Jagger, who was also company secretary and general counsel at retailer Asda and holds several non-executive roles, said that women can often be more empathetic and are less likely to shy away from potentially sensitive-relationship driven discussions.
“Men don’t often retrench - it’s more difficult for them to change their minds which they may regard as a sign of weakness, not understanding.”
Margaret Johnson, group chief executive of advertising firm Leagas Delaney and a non-executive director of UK insurer Admiral, said a diverse team does performs better.
“It’s not just about male and female it’s about different skills and behaviors, how people deal with conflict.”
She accepts that it will take time for men to get used to having women around the top table.
“50-plus men as a cohort have not grown up with women in senior roles - they are a little bit scared. A lot of senior men are not used to women who talk in a direct, confident way.”
But a big obstacle to getting more women into the boardroom as non-executives is having a broad range of suitable candidates.
“The main problem is how to get a bigger pool of women candidates. The head-hunters are a major problem factor. They tend to be very conservative and put up predictable and safe lists.
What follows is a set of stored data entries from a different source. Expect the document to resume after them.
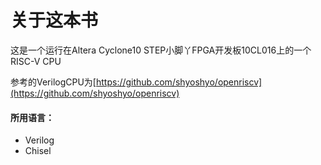 # 关于这本书

这是一个运行在Altera Cyclone10 STEP小脚丫FPGA开发板10CL016上的一个RISC-V CPU 

参考的VerilogCPU为[https://github.com/shyoshyo/openriscv](https://github.com/shyoshyo/openriscv)

#### 所用语言：

* Verilog
* Chisel



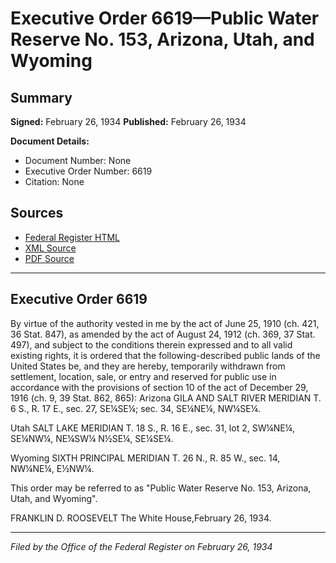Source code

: # Executive Order 6619—Public Water Reserve No. 153, Arizona, Utah, and Wyoming

## Summary

**Signed:** February 26, 1934
**Published:** February 26, 1934

**Document Details:**
- Document Number: None
- Executive Order Number: 6619
- Citation: None

## Sources
- [Federal Register HTML](https://www.presidency.ucsb.edu/documents/executive-order-6619-public-water-reserve-no-153-arizona-utah-and-wyoming)
- [XML Source](None)
- [PDF Source](None)

---

## Executive Order 6619

By virtue of the authority vested in me by the act of June 25, 1910 (ch. 421, 36 Stat. 847), as amended by the act of August 24, 1912 (ch. 369, 37 Stat. 497), and subject to the conditions therein expressed and to all valid existing rights, it is ordered that the following-described public lands of the United States be, and they are hereby, temporarily withdrawn from settlement, location, sale, or entry and reserved for public use in accordance with the provisions of section 10 of the act of December 29, 1916 (ch. 9, 39 Stat. 862, 865):
Arizona
GILA AND SALT RIVER MERIDIAN
T. 6 S., R. 17 E., sec. 27, SE¼SE¼;
sec. 34, SE¼NE¼, NW¼SE¼.

Utah
SALT LAKE MERIDIAN
T. 18 S., R. 16 E., sec. 31, lot 2, SW¼NE¼, SE¼NW¼, NE¼SW¼ N½SE¼, SE¼SE¼.

Wyoming
SIXTH PRINCIPAL MERIDIAN
T. 26 N., R. 85 W., sec. 14, NW¼NE¼, E½NW¼.

This order may be referred to as "Public Water Reserve No. 153, Arizona, Utah, and Wyoming".

FRANKLIN D. ROOSEVELT
The White House,February 26, 1934.

---

*Filed by the Office of the Federal Register on February 26, 1934*
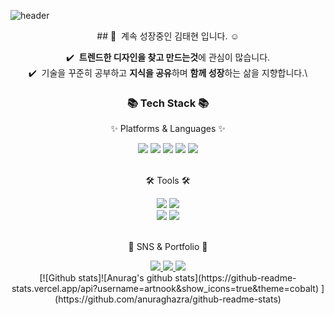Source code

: ![header](https://capsule-render.vercel.app/api?type=waving&color=auto&height=300&section=header&text=Welcome&fontSize=90&animation=fadeIn&fontAlignY=38&desc=TaeHyun0815's%20GitHub%20Profile&descAlignY=51&descAlign=62)

<div align=center>
## 👋 &nbsp;계속 성장중인 김태현 입니다. ☺️

✔️ &nbsp;**트렌드한 디자인을 찾고 만드는것**에 관심이 많습니다.\
✔️ &nbsp;기술을 꾸준히 공부하고 **지식을 공유**하며 **함께 성장**하는 삶을 지향합니다.\

</div>

<div align=center>
	<h3>📚 Tech Stack 📚</h3>
	<p>✨ Platforms & Languages ✨</p>
</div>

</div>
<div align="center">
	<img src="https://img.shields.io/badge/HTML5-E34F26?style=flat&logo=HTML5&logoColor=white" />
	<img src="https://img.shields.io/badge/CSS3-1572B6?style=flat&logo=CSS3&logoColor=white" />
	<img src="https://img.shields.io/badge/JavaScript-F7DF1E?style=flat&logo=JavaScript&logoColor=white" />
	<img src="https://img.shields.io/badge/jQuery-0769AD?style=flat&logo=jQuery&logoColor=white" />
	<img src="https://img.shields.io/badge/SASS%20SQL-F80000?style=flat&logo=Sasse&logoColor=white" />
</div>
<br>
<div align=center>
	<p>🛠 Tools 🛠</p>
</div>
<div align=center>
	<img src="https://img.shields.io/badge/figma-2C2255?style=flat&logo=figma&logoColor=white" />
	<img src="https://img.shields.io/badge/Visual%20Studio%20Code-007ACC?style=flat&logo=VisualStudioCode&logoColor=white" />
	<br>
	<img src="https://img.shields.io/badge/adobephotoshop-F8DC75?style=flat&logo=adobephotoshop&logoColor=white" />
	<img src="https://img.shields.io/badge/GitHub-181717?style=flat&logo=GitHub&logoColor=white" />
</div>
<br/>
<div align=center>
	<p>🎨 SNS & Portfolio 🎨</p>
</div>
<div align=center>
	<a href="https://artnook.me">
		<img src="https://img.shields.io/badge/Portfolio-FF3633?style=flat&logo=Micro.blog&logoColor=white" />
	</a>
	<a href="https://artnool.tistory.com">
		<img src="https://img.shields.io/badge/Blog-FF9800?style=flat&logo=Blogger&logoColor=white" />
	</a>
	<a href="mailto:kyb6079@naver.com">
		<img src="https://img.shields.io/badge/Mail-30B980?style=flat&logo=Gmail&logoColor=white" />
	</a>
	<br>
</div>

<div align=center>
[![Github stats]![Anurag's github stats](https://github-readme-stats.vercel.app/api?username=artnook&show_icons=true&theme=cobalt)
](https://github.com/anuraghazra/github-readme-stats)
</div>

<!-- [![Top Langs](https://github-readme-stats.vercel.app/api/top-langs/?username=congchu&layout=compact&theme=algolia)](https://github.com/congchu/github-readme-stats) -->

<!-- ### 🤝🏻 &nbsp;Links
<a href="https://velog.io/@cookie004"><img src="https://img.shields.io/badge/-Velog-96f2d7?style=flat&logo=Velog&logoColor=white"/></a>
<a href="mailto:cookie00421@gmail.com"><img src="https://img.shields.io/badge/-cookie00421@gmail.com-D14836?style=flat&logo=Gmail&logoColor=white"/></a>
<a href="https://instagram.com/jeongkoo.dev"><img src="https://img.shields.io/badge/-@jeongkoo.dev-E4405F?style=flat&logo=Instagram&logoColor=white"/></a> -->
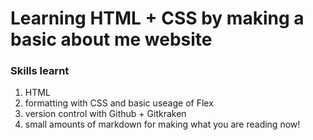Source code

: # Learning HTML + CSS by making a basic about me website 

### Skills learnt 

1. HTML
2. formatting with CSS and basic useage of Flex 
3. version control with Github + Gitkraken
4. small amounts of markdown for making what you are reading now!


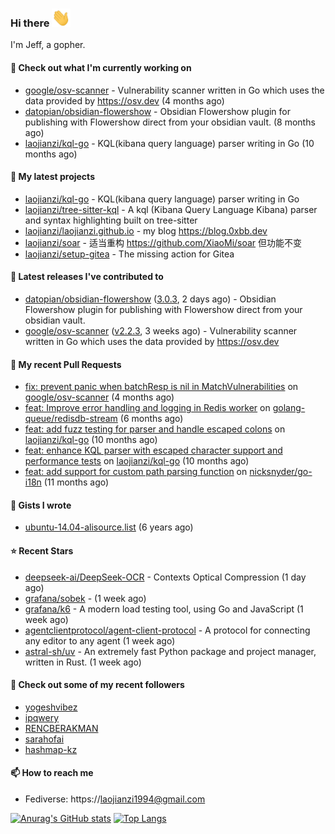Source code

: ### Hi there <img src="https://raw.githubusercontent.com/laojianzi/laojianzi/main/wave.gif" width="30px">

I'm Jeff, a gopher.

#### 👷 Check out what I'm currently working on

- [google/osv-scanner](https://github.com/google/osv-scanner) - Vulnerability scanner written in Go which uses the data provided by https://osv.dev (4 months ago)
- [datopian/obsidian-flowershow](https://github.com/datopian/obsidian-flowershow) - Obsidian Flowershow plugin for publishing with Flowershow direct from your obsidian vault. (8 months ago)
- [laojianzi/kql-go](https://github.com/laojianzi/kql-go) - KQL(kibana query language) parser writing in Go (10 months ago)

#### 🌱 My latest projects

- [laojianzi/kql-go](https://github.com/laojianzi/kql-go) - KQL(kibana query language) parser writing in Go
- [laojianzi/tree-sitter-kql](https://github.com/laojianzi/tree-sitter-kql) - A kql (Kibana Query Language Kibana) parser and syntax highlighting built on tree-sitter
- [laojianzi/laojianzi.github.io](https://github.com/laojianzi/laojianzi.github.io) - my blog https://blog.0xbb.dev
- [laojianzi/soar](https://github.com/laojianzi/soar) - 适当重构 https://github.com/XiaoMi/soar 但功能不变
- [laojianzi/setup-gitea](https://github.com/laojianzi/setup-gitea) - The missing action for Gitea

#### 🔭 Latest releases I've contributed to

- [datopian/obsidian-flowershow](https://github.com/datopian/obsidian-flowershow) ([3.0.3](https://github.com/datopian/obsidian-flowershow/releases/tag/3.0.3), 2 days ago) - Obsidian Flowershow plugin for publishing with Flowershow direct from your obsidian vault.
- [google/osv-scanner](https://github.com/google/osv-scanner) ([v2.2.3](https://github.com/google/osv-scanner/releases/tag/v2.2.3), 3 weeks ago) - Vulnerability scanner written in Go which uses the data provided by https://osv.dev

#### 🔨 My recent Pull Requests

- [fix: prevent panic when batchResp is nil in MatchVulnerabilities](https://github.com/google/osv-scanner/pull/1922) on [google/osv-scanner](https://github.com/google/osv-scanner) (4 months ago)
- [feat: Improve error handling and logging in Redis worker](https://github.com/golang-queue/redisdb-stream/pull/31) on [golang-queue/redisdb-stream](https://github.com/golang-queue/redisdb-stream) (6 months ago)
- [feat: add fuzz testing for parser and handle escaped colons](https://github.com/laojianzi/kql-go/pull/10) on [laojianzi/kql-go](https://github.com/laojianzi/kql-go) (10 months ago)
- [feat: enhance KQL parser with escaped character support and performance tests](https://github.com/laojianzi/kql-go/pull/8) on [laojianzi/kql-go](https://github.com/laojianzi/kql-go) (10 months ago)
- [feat: add support for custom path parsing function](https://github.com/nicksnyder/go-i18n/pull/346) on [nicksnyder/go-i18n](https://github.com/nicksnyder/go-i18n) (11 months ago)

#### 📓 Gists I wrote

- [ubuntu-14.04-alisource.list](https://gist.github.com/07e2a6bf71a7457b6bd0526b174e744d) (6 years ago)

#### ⭐ Recent Stars

- [deepseek-ai/DeepSeek-OCR](https://github.com/deepseek-ai/DeepSeek-OCR) - Contexts Optical Compression (1 day ago)
- [grafana/sobek](https://github.com/grafana/sobek) -  (1 week ago)
- [grafana/k6](https://github.com/grafana/k6) - A modern load testing tool, using Go and JavaScript (1 week ago)
- [agentclientprotocol/agent-client-protocol](https://github.com/agentclientprotocol/agent-client-protocol) -  A protocol for connecting any editor to any agent (1 week ago)
- [astral-sh/uv](https://github.com/astral-sh/uv) - An extremely fast Python package and project manager, written in Rust. (1 week ago)

#### 👯 Check out some of my recent followers

- [yogeshvibez](https://github.com/yogeshvibez)
- [ipqwery](https://github.com/ipqwery)
- [RENCBERAKMAN](https://github.com/RENCBERAKMAN)
- [sarahofai](https://github.com/sarahofai)
- [hashmap-kz](https://github.com/hashmap-kz)

#### 📫 How to reach me

- Fediverse: https://laojianzi1994@gmail.com


[![Anurag's GitHub stats](https://github-readme-stats.vercel.app/api?username=laojianzi&count_private=true&show_icons=true&theme=vue-dark&include_all_commits=true)](https://github.com/laojianzi/laojianzi)
[![Top Langs](https://github-readme-stats.vercel.app/api/top-langs/?username=laojianzi&theme=vue-dark)](https://github.com/laojianzi/laojianzi)
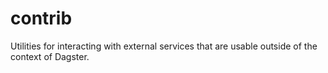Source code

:# contrib

Utilities for interacting with external services that are usable outside of the context of Dagster.

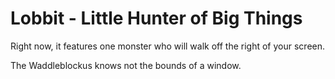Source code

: Lobbit - Little Hunter of Big Things
====================================

Right now, it features one monster who will walk off the right of your screen.

The Waddleblockus knows not the bounds of a window.
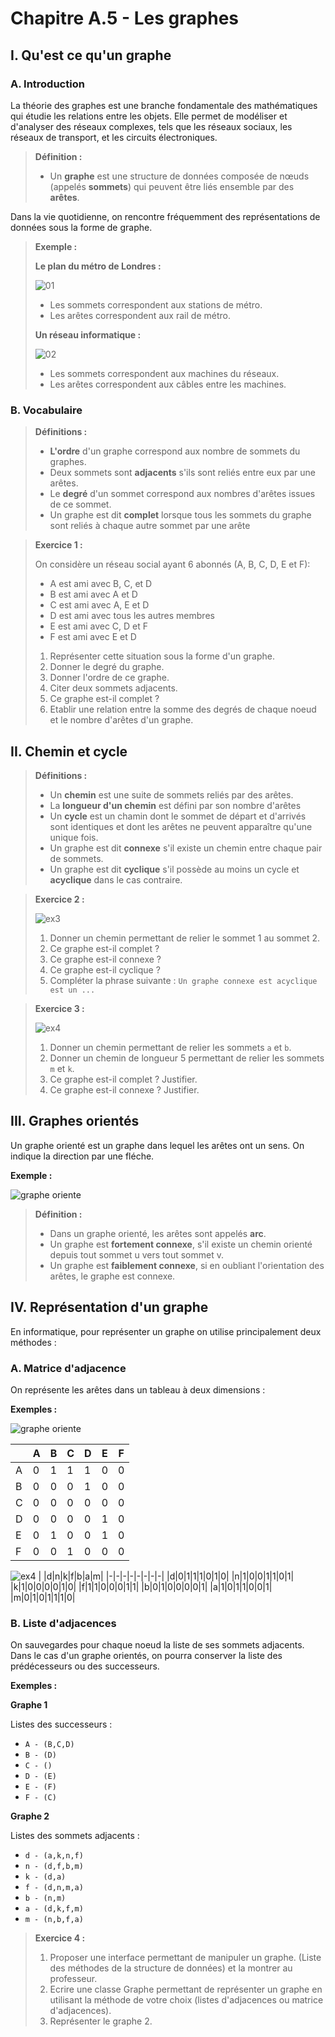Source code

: # Chapitre A.5 - Les graphes

## I. Qu'est ce qu'un graphe
### A. Introduction
La théorie des graphes est une branche fondamentale des mathématiques qui étudie les relations entre les objets. Elle permet de modéliser et d'analyser des réseaux complexes, tels que les réseaux sociaux, les réseaux de transport, et les circuits électroniques.

> **Définition :**
>
> - Un **graphe** est une structure de données composée de nœuds (appelés **sommets**) qui peuvent être liés ensemble par des **arêtes**.

Dans la vie quotidienne, on rencontre fréquemment des représentations de données sous la forme de graphe.

> **Exemple :**
>
> **Le plan du métro de Londres :**
> 
> ![01](./media/ex1.jpg)
> - Les sommets correspondent <span class="caché">aux stations de métro</span>.
> - Les arêtes correspondent <span class="caché"> aux rail de métro</span>.
>
> **Un réseau informatique :**
>
> ![02](./media/ex2.png)
> - Les sommets correspondent <span class="caché">aux machines du réseaux</span>.
> - Les arêtes correspondent <span class="caché"> aux câbles entre les machines</span>.

### B. Vocabulaire
> **Définitions :**
> - **L'ordre** d'un graphe correspond <span class="caché">aux nombre de sommets du graphes</span>.
> - Deux sommets sont **adjacents** s'ils <span class="caché">sont reliés entre eux par une arêtes</class>.
> - Le **degré** d'un sommet correspond <span class="caché"> aux nombres d'arêtes issues de ce sommet.</span>
> - Un graphe est dit **complet** lorsque <span class="caché">tous les sommets du graphe sont reliés à chaque autre sommet par une arête</span>

> **Exercice 1 :**
>
> On considère un réseau social ayant 6 abonnés (A, B, C, D, E et F):
> - A est ami avec B, C, et D
> - B est ami avec A et D
> - C est ami avec A, E et D
> - D est ami avec tous les autres membres
> - E est ami avec C, D et F
> - F est ami avec E et D
>
> 1. Représenter cette situation sous la forme d'un graphe.
> 2. Donner le degré du graphe.
> 3. Donner l'ordre de ce graphe.
> 4. Citer deux sommets adjacents.
> 5. Ce graphe est-il complet ?
> 6. Etablir une relation entre la somme des degrés de chaque noeud et le nombre d'arêtes d'un graphe.

## II. Chemin et cycle
> **Définitions :**
>
> - Un **chemin** <span class="caché">est une suite de sommets reliés par des arêtes</span>.
> - La **longueur d'un chemin** <span class="caché"> est défini par son nombre d'arêtes</span>
> - Un **cycle** <span class="caché">est un chamin dont le sommet de départ et d'arrivés sont identiques et dont les arêtes ne peuvent apparaître qu'une unique fois</span>.
> - Un graphe est dit **connexe** <span class="caché">s'il existe un chemin entre chaque pair de sommets</span>.
> - Un graphe est dit **cyclique** <span class="caché">s'il possède au moins un cycle</span> et **acyclique** dans le cas contraire.

> **Exercice 2 :**
>
> ![ex3](./media/ex4.png)
>
> 1. Donner un chemin permettant de relier le sommet 1 au sommet 2.
> 2. Ce graphe est-il complet ?
> 3. Ce graphe est-il connexe ?
> 4. Ce graphe est-il cyclique ?
> 5. Compléter la phrase suivante : `Un graphe connexe est acyclique est un ...`

> **Exercice 3 :**
> 
> ![ex4](./media/ex3.png)
>
> 1. Donner un chemin permettant de relier les sommets `a` et `b`.
> 2. Donner un chemin de longueur 5 permettant de relier les sommets `m` et `k`.
> 3. Ce graphe est-il complet ? Justifier.
> 4. Ce graphe est-il connexe ? Justifier.

## III. Graphes orientés
Un graphe orienté est un graphe dans lequel les arêtes ont un sens. On indique la direction par une fléche.

**Exemple :**

![graphe oriente](./media/graphe_oriente.svg)

> **Définition :**
>
> - Dans un graphe orienté, les arêtes sont appelés **arc**.
> - Un graphe est **fortement connexe**, s'il existe un chemin orienté depuis tout sommet u vers tout sommet v.
> - Un graphe est **faiblement connexe**, si en oubliant l'orientation des arêtes, le graphe est connexe.

## IV. Représentation d'un graphe
En informatique, pour représenter un graphe on utilise principalement deux méthodes :
### A. Matrice d'adjacence
On représente les arêtes dans un tableau à deux dimensions :

**Exemples :**

![graphe oriente](./media/graphe_oriente.svg)

| |A|B|C|D|E|F|
|-|-|-|-|-|-|-|
|A|0|1|1|1|0|0|
|B|0|0|0|1|0|0|
|C|0|0|0|0|0|0|
|D|0|0|0|0|1|0|
|E|0|1|0|0|1|0|
|F|0|0|1|0|0|0|

![ex4](./media/ex3.png)
| |d|n|k|f|b|a|m|
|-|-|-|-|-|-|-|-|
|d|0|1|1|1|0|1|0|
|n|1|0|0|1|1|0|1|
|k|1|0|0|0|0|1|0|
|f|1|1|0|0|0|1|1|
|b|0|1|0|0|0|0|1|
|a|1|0|1|1|0|0|1|
|m|0|1|0|1|1|1|0|

### B. Liste d'adjacences
On sauvegardes pour chaque noeud la liste de ses sommets adjacents. Dans le cas d'un graphe orientés, on pourra conserver la liste des prédécesseurs ou des successeurs.

**Exemples :**

**Graphe 1**

Listes des successeurs :

- `A - (B,C,D)`
- `B - (D)`
- `C - ()`
- `D - (E)`
- `E - (F)`
- `F - (C)`

**Graphe 2**

Listes des sommets adjacents :
- `d - (a,k,n,f)`
- `n - (d,f,b,m)`
- `k - (d,a)`
- `f - (d,n,m,a)`
- `b - (n,m)`
- `a - (d,k,f,m)`
- `m - (n,b,f,a)`

> **Exercice 4 :**
>
> 1. Proposer une interface permettant de manipuler un graphe. (Liste des méthodes de la structure de données) et la montrer au professeur.
> 2. Ecrire une classe Graphe permettant de représenter un graphe en utilisant la méthode de votre choix (listes d'adjacences ou matrice d'adjacences).
> 3. Représenter le graphe 2.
Left of field suggestions are seen as impossible by them,” said Bob Garratt, visiting professor at the Cass Business School.
Garratt is lukewarm on quotas as a way to boost the numbers of women non-executives.
He said quotas in Norway and South Africa, for example, had led to a small group of women getting a lot of the appointments.
In Norway, he said these women are known as the “diamond skirts” and in South Africa the “black diamonds.”
But Garratt believes diversity is crucial in helping a board navigate and plan a company’s future.
”They need more skills to make sense of a chaotic world with all the changes in the physical, social, technical environments.
If the board is diverse you will get a better sense of the trends and patterns in that future.”
But he said it was difficult to get genuine diversity because many women who make it on to boards have got there by learning to play traditional corporate and boardroom politics.
“Many of the brightest women executives don’t want to join a board and play those silly games,” he said. “They prefer either to break away and form their own businesses or continue to have more influence through their existing managerial roles,” Garratt said.
“These women will form the next generation of mid-sized companies which tend to grow faster and be more profitable.”